• Help Support Hardline Crawlers :

Dodge Help?

wentz912

Well-Known Member
Joined
Nov 5, 2006
Messages
944
Location
Kelso, WA
This may not be the right spot to post this, but I figured here would get more attention.

I am in SW WA and am having an issue with my 93 Dodge Cummins. I'm no diesel tech, and its starting to frustrate me to not have an available tow rig. Can anybody point me to a decent shop for these old trucks? I'm decently mechanical, just not sure where to start with this diesel thing.
 
Issue started after hauling my 'Runner to Brown's camp for the first time with the Dodge.

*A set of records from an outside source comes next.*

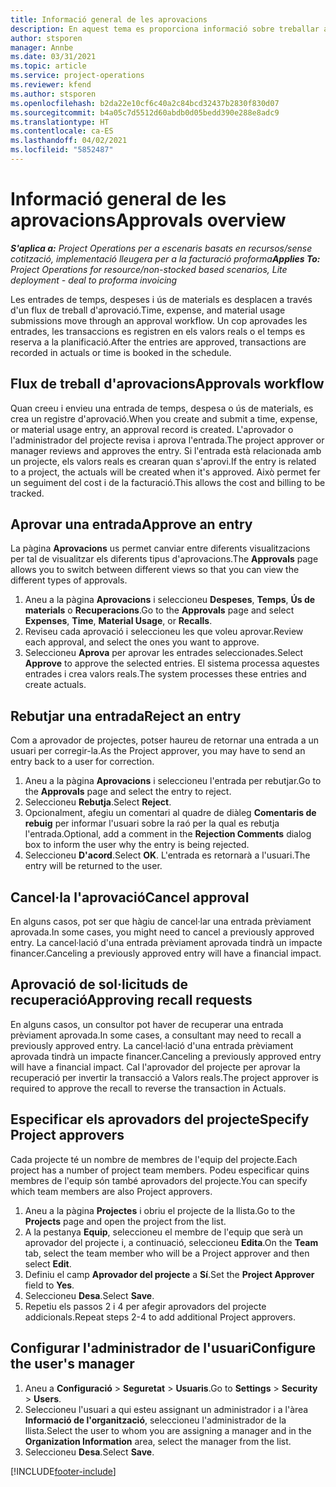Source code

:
 ```yaml
---
title: Informació general de les aprovacions
description: En aquest tema es proporciona informació sobre treballar amb aprovacions al Project Operations.
author: stsporen
manager: Annbe
ms.date: 03/31/2021
ms.topic: article
ms.service: project-operations
ms.reviewer: kfend
ms.author: stsporen
ms.openlocfilehash: b2da22e10cf6c40a2c84bcd32437b2830f830d07
ms.sourcegitcommit: b4a05c7d5512d60abdb0d05bedd390e288e8adc9
ms.translationtype: HT
ms.contentlocale: ca-ES
ms.lasthandoff: 04/02/2021
ms.locfileid: "5852487"
---
```

# <a name="approvals-overview"></a><span data-ttu-id="c89f7-103">Informació general de les aprovacions</span><span class="sxs-lookup"><span data-stu-id="c89f7-103">Approvals overview</span></span>

<span data-ttu-id="c89f7-104">_**S'aplica a:** Project Operations per a escenaris basats en recursos/sense cotització, implementació lleugera per a la facturació proforma_</span><span class="sxs-lookup"><span data-stu-id="c89f7-104">_**Applies To:** Project Operations for resource/non-stocked based scenarios, Lite deployment - deal to proforma invoicing_</span></span>

<span data-ttu-id="c89f7-105">Les entrades de temps, despeses i ús de materials es desplacen a través d'un flux de treball d'aprovació.</span><span class="sxs-lookup"><span data-stu-id="c89f7-105">Time, expense, and material usage submissions move through an approval workflow.</span></span> <span data-ttu-id="c89f7-106">Un cop aprovades les entrades, les transaccions es registren en els valors reals o el temps es reserva a la planificació.</span><span class="sxs-lookup"><span data-stu-id="c89f7-106">After the entries are approved, transactions are recorded in actuals or time is booked in the schedule.</span></span>

## <a name="approvals-workflow"></a><span data-ttu-id="c89f7-107">Flux de treball d'aprovacions</span><span class="sxs-lookup"><span data-stu-id="c89f7-107">Approvals workflow</span></span>
<span data-ttu-id="c89f7-108">Quan creeu i envieu una entrada de temps, despesa o ús de materials, es crea un registre d'aprovació.</span><span class="sxs-lookup"><span data-stu-id="c89f7-108">When you create and submit a time, expense, or material usage entry, an approval record is created.</span></span> <span data-ttu-id="c89f7-109">L'aprovador o l'administrador del projecte revisa i aprova l'entrada.</span><span class="sxs-lookup"><span data-stu-id="c89f7-109">The project approver or manager reviews and approves the entry.</span></span> <span data-ttu-id="c89f7-110">Si l'entrada està relacionada amb un projecte, els valors reals es crearan quan s'aprovi.</span><span class="sxs-lookup"><span data-stu-id="c89f7-110">If the entry is related to a project, the actuals will be created when it's approved.</span></span> <span data-ttu-id="c89f7-111">Això permet fer un seguiment del cost i de la facturació.</span><span class="sxs-lookup"><span data-stu-id="c89f7-111">This allows the cost and billing to be tracked.</span></span>

## <a name="approve-an-entry"></a><span data-ttu-id="c89f7-112">Aprovar una entrada</span><span class="sxs-lookup"><span data-stu-id="c89f7-112">Approve an entry</span></span>
<span data-ttu-id="c89f7-113">La pàgina **Aprovacions** us permet canviar entre diferents visualitzacions per tal de visualitzar els diferents tipus d'aprovacions.</span><span class="sxs-lookup"><span data-stu-id="c89f7-113">The **Approvals** page allows you to switch between different views so that you can view the different types of approvals.</span></span>
  
1. <span data-ttu-id="c89f7-114">Aneu a la pàgina **Aprovacions** i seleccioneu **Despeses**, **Temps**, **Ús de materials** o **Recuperacions**.</span><span class="sxs-lookup"><span data-stu-id="c89f7-114">Go to the **Approvals** page and select **Expenses**, **Time**, **Material Usage**, or **Recalls**.</span></span>
2. <span data-ttu-id="c89f7-115">Reviseu cada aprovació i seleccioneu les que voleu aprovar.</span><span class="sxs-lookup"><span data-stu-id="c89f7-115">Review each approval, and select the ones you want to approve.</span></span>
3. <span data-ttu-id="c89f7-116">Seleccioneu **Aprova** per aprovar les entrades seleccionades.</span><span class="sxs-lookup"><span data-stu-id="c89f7-116">Select **Approve** to approve the selected entries.</span></span>
<span data-ttu-id="c89f7-117">El sistema processa aquestes entrades i crea valors reals.</span><span class="sxs-lookup"><span data-stu-id="c89f7-117">The system processes these entries and create actuals.</span></span>

## <a name="reject-an-entry"></a><span data-ttu-id="c89f7-118">Rebutjar una entrada</span><span class="sxs-lookup"><span data-stu-id="c89f7-118">Reject an entry</span></span>
<span data-ttu-id="c89f7-119">Com a aprovador de projectes, potser haureu de retornar una entrada a un usuari per corregir-la.</span><span class="sxs-lookup"><span data-stu-id="c89f7-119">As the Project approver, you may have to send an entry back to a user for correction.</span></span>
  
1. <span data-ttu-id="c89f7-120">Aneu a la pàgina **Aprovacions** i seleccioneu l'entrada per rebutjar.</span><span class="sxs-lookup"><span data-stu-id="c89f7-120">Go to the **Approvals** page and select the entry to reject.</span></span> 
2. <span data-ttu-id="c89f7-121">Seleccioneu **Rebutja**.</span><span class="sxs-lookup"><span data-stu-id="c89f7-121">Select **Reject**.</span></span>
3. <span data-ttu-id="c89f7-122">Opcionalment, afegiu un comentari al quadre de diàleg **Comentaris de rebuig** per informar l'usuari sobre la raó per la qual es rebutja l'entrada.</span><span class="sxs-lookup"><span data-stu-id="c89f7-122">Optional, add a comment in the **Rejection Comments** dialog box to inform the user why the entry is being rejected.</span></span>
4. <span data-ttu-id="c89f7-123">Seleccioneu **D'acord**.</span><span class="sxs-lookup"><span data-stu-id="c89f7-123">Select **OK**.</span></span> <span data-ttu-id="c89f7-124">L'entrada es retornarà a l'usuari.</span><span class="sxs-lookup"><span data-stu-id="c89f7-124">The entry will be returned to the user.</span></span>
  
## <a name="cancel-approval"></a><span data-ttu-id="c89f7-125">Cancel·la l'aprovació</span><span class="sxs-lookup"><span data-stu-id="c89f7-125">Cancel approval</span></span>
<span data-ttu-id="c89f7-126">En alguns casos, pot ser que hàgiu de cancel·lar una entrada prèviament aprovada.</span><span class="sxs-lookup"><span data-stu-id="c89f7-126">In some cases, you might need to cancel a previously approved entry.</span></span> <span data-ttu-id="c89f7-127">La cancel·lació d'una entrada prèviament aprovada tindrà un impacte financer.</span><span class="sxs-lookup"><span data-stu-id="c89f7-127">Canceling a previously approved entry will have a financial impact.</span></span> 

## <a name="approving-recall-requests"></a><span data-ttu-id="c89f7-128">Aprovació de sol·licituds de recuperació</span><span class="sxs-lookup"><span data-stu-id="c89f7-128">Approving recall requests</span></span>
<span data-ttu-id="c89f7-129">En alguns casos, un consultor pot haver de recuperar una entrada prèviament aprovada.</span><span class="sxs-lookup"><span data-stu-id="c89f7-129">In some cases, a consultant may need to recall a previously approved entry.</span></span> <span data-ttu-id="c89f7-130">La cancel·lació d'una entrada prèviament aprovada tindrà un impacte financer.</span><span class="sxs-lookup"><span data-stu-id="c89f7-130">Canceling a previously approved entry will have a financial impact.</span></span> <span data-ttu-id="c89f7-131">Cal l'aprovador del projecte per aprovar la recuperació per invertir la transacció a Valors reals.</span><span class="sxs-lookup"><span data-stu-id="c89f7-131">The project approver is required to approve the recall to reverse the transaction in Actuals.</span></span>

## <a name="specify-project-approvers"></a><span data-ttu-id="c89f7-132">Especificar els aprovadors del projecte</span><span class="sxs-lookup"><span data-stu-id="c89f7-132">Specify Project approvers</span></span>
<span data-ttu-id="c89f7-133">Cada projecte té un nombre de membres de l'equip del projecte.</span><span class="sxs-lookup"><span data-stu-id="c89f7-133">Each project has a number of project team members.</span></span> <span data-ttu-id="c89f7-134">Podeu especificar quins membres de l'equip són també aprovadors del projecte.</span><span class="sxs-lookup"><span data-stu-id="c89f7-134">You can specify which team members are also Project approvers.</span></span>

1. <span data-ttu-id="c89f7-135">Aneu a la pàgina **Projectes** i obriu el projecte de la llista.</span><span class="sxs-lookup"><span data-stu-id="c89f7-135">Go to the **Projects** page and open the project from the list.</span></span>
2. <span data-ttu-id="c89f7-136">A la pestanya **Equip**, seleccioneu el membre de l'equip que serà un aprovador del projecte i, a continuació, seleccioneu **Edita**.</span><span class="sxs-lookup"><span data-stu-id="c89f7-136">On the **Team** tab, select the team member who will be a Project approver and then select **Edit**.</span></span>
3. <span data-ttu-id="c89f7-137">Definiu el camp **Aprovador del projecte** a **Sí**.</span><span class="sxs-lookup"><span data-stu-id="c89f7-137">Set the **Project Approver** field to **Yes**.</span></span>
4. <span data-ttu-id="c89f7-138">Seleccioneu **Desa**.</span><span class="sxs-lookup"><span data-stu-id="c89f7-138">Select **Save**.</span></span>
5. <span data-ttu-id="c89f7-139">Repetiu els passos 2 i 4 per afegir aprovadors del projecte addicionals.</span><span class="sxs-lookup"><span data-stu-id="c89f7-139">Repeat steps 2-4 to add additional Project approvers.</span></span>

## <a name="configure-the-users-manager"></a><span data-ttu-id="c89f7-140">Configurar l'administrador de l'usuari</span><span class="sxs-lookup"><span data-stu-id="c89f7-140">Configure the user's manager</span></span>

1. <span data-ttu-id="c89f7-141">Aneu a **Configuració** > **Seguretat** > **Usuaris**.</span><span class="sxs-lookup"><span data-stu-id="c89f7-141">Go to **Settings** > **Security** > **Users**.</span></span>
2. <span data-ttu-id="c89f7-142">Seleccioneu l'usuari a qui esteu assignant un administrador i a l'àrea **Informació de l'organització**, seleccioneu l'administrador de la llista.</span><span class="sxs-lookup"><span data-stu-id="c89f7-142">Select the user to whom you are assigning a manager and in the **Organization Information** area, select the manager from the list.</span></span> 
3. <span data-ttu-id="c89f7-143">Seleccioneu **Desa**.</span><span class="sxs-lookup"><span data-stu-id="c89f7-143">Select **Save**.</span></span>




[!INCLUDE[footer-include](../includes/footer-banner.md)]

Made it to and from the wheeling trip just fine, although the truck did seem a little low on power. I just attributed it to being an Old 12 Valve though.

Anyhow, got the Dodge home, unhooked, all of that, etc. Went to pull away from the trailer, and shifting into drive, the truck stalled out and died. Now, I had noticed the previous couple of times before this, that the truck started slightly harder than normal.

Started it again after the stall, and with some feathering of the throttle, was able to get the truck into the driveway. It was dark, I was tired and pissed. Left it overnight.

Checked it out in the daylight. Truck seems to load up when you try to rev it, even in park. Lots of what smells like fuel smoke out the tail pipe, and if I just let off the pedal, the engine crashes down through idle and stalls out. Truck will idle for as long as I let it. Only problem seems to be off idle.

Changed the fuel filter since that was a duh thing. Didn't see any gnarly chunks in the old one or anything.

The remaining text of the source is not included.